[Collected data]
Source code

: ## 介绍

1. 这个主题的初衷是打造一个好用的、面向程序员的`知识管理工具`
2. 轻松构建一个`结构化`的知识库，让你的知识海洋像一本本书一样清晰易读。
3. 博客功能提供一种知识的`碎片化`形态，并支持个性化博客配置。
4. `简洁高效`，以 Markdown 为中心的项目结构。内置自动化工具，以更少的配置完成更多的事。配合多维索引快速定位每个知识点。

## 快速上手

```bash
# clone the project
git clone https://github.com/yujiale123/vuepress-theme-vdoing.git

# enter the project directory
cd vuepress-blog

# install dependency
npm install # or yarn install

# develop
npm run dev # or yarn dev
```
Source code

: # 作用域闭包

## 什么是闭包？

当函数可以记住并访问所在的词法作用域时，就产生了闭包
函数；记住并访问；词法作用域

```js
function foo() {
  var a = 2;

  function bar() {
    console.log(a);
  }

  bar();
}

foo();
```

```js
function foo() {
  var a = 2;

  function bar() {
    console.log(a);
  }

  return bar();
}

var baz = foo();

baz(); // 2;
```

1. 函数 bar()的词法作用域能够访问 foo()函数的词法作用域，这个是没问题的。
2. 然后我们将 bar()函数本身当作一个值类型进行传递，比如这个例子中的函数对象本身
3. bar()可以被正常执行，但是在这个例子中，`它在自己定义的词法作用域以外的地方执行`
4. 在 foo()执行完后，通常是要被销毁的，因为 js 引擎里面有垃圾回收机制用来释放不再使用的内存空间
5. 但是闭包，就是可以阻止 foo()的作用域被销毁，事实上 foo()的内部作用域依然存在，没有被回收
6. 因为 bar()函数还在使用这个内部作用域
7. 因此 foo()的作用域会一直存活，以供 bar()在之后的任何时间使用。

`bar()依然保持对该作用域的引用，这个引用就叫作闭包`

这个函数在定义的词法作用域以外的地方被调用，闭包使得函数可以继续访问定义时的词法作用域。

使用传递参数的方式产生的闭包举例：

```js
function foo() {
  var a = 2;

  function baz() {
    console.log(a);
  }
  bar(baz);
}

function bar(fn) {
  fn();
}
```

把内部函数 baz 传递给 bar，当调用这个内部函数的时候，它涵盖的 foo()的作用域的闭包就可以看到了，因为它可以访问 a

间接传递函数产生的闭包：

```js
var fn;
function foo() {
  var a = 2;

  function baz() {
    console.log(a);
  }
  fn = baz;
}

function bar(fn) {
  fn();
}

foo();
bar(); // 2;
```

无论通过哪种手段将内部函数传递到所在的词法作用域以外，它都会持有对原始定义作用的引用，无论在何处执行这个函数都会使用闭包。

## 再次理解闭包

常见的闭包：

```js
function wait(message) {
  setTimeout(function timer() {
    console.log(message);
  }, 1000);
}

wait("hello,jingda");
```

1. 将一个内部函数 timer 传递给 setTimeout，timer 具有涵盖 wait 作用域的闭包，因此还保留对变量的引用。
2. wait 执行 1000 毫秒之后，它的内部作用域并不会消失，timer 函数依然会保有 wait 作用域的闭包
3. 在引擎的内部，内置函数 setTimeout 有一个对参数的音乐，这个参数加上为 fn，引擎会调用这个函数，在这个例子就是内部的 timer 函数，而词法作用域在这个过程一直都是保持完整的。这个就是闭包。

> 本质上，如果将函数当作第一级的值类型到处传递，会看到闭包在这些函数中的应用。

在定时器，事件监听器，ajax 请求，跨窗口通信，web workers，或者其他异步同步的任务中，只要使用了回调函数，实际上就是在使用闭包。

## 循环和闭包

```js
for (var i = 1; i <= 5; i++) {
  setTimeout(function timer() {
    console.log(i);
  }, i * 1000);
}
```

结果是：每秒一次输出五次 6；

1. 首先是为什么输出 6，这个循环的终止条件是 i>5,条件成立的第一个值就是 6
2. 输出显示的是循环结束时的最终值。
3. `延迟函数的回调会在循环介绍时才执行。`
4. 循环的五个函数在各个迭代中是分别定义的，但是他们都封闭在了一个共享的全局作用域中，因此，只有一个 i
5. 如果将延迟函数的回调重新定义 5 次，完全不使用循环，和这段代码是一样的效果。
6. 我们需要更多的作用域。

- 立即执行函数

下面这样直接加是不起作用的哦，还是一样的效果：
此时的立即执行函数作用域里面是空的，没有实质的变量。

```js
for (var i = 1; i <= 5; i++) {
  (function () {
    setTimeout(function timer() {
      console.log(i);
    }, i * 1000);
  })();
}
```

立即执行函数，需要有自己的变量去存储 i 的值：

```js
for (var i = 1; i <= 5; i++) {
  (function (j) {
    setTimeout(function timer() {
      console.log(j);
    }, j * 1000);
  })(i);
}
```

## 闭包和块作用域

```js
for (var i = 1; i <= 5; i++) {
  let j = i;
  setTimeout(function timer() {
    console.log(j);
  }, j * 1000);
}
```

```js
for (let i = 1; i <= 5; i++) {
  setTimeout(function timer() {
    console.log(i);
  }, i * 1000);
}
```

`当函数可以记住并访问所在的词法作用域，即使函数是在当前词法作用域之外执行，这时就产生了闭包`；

■ Work to complete ■
For this exercise, output exactly the lines above from the line with "2. 然后我们将 bar()函数本身当作一个值类型进行传递，比如这个例子中的函数对象本身" to the line with "无论通过哪种手段将内部函数传", counting both, and leave out the rest.

■ Exercise output ■
2. 然后我们将 bar()函数本身当作一个值类型进行传递，比如这个例子中的函数对象本身
3. bar()可以被正常执行，但是在这个例子中，`它在自己定义的词法作用域以外的地方执行`
4. 在 foo()执行完后，通常是要被销毁的，因为 js 引擎里面有垃圾回收机制用来释放不再使用的内存空间
5. 但是闭包，就是可以阻止 foo()的作用域被销毁，事实上 foo()的内部作用域依然存在，没有被回收
6. 因为 bar()函数还在使用这个内部作用域
7. 因此 foo()的作用域会一直存活，以供 bar()在之后的任何时间使用。

`bar()依然保持对该作用域的引用，这个引用就叫作闭包`

这个函数在定义的词法作用域以外的地方被调用，闭包使得函数可以继续访问定义时的词法作用域。

使用传递参数的方式产生的闭包举例：

```js
function foo() {
  var a = 2;

  function baz() {
    console.log(a);
  }
  bar(baz);
}

function bar(fn) {
  fn();
}
```

把内部函数 baz 传递给 bar，当调用这个内部函数的时候，它涵盖的 foo()的作用域的闭包就可以看到了，因为它可以访问 a

间接传递函数产生的闭包：

```js
var fn;
function foo() {
  var a = 2;

  function baz() {
    console.log(a);
  }
  fn = baz;
}

function bar(fn) {
  fn();
}

foo();
bar(); // 2;
```

无论通过哪种手段将内部函数传递到所在的词法作用域以外，它都会持有对原始定义作用的引用，无论在何处执行这个函数都会使用闭包。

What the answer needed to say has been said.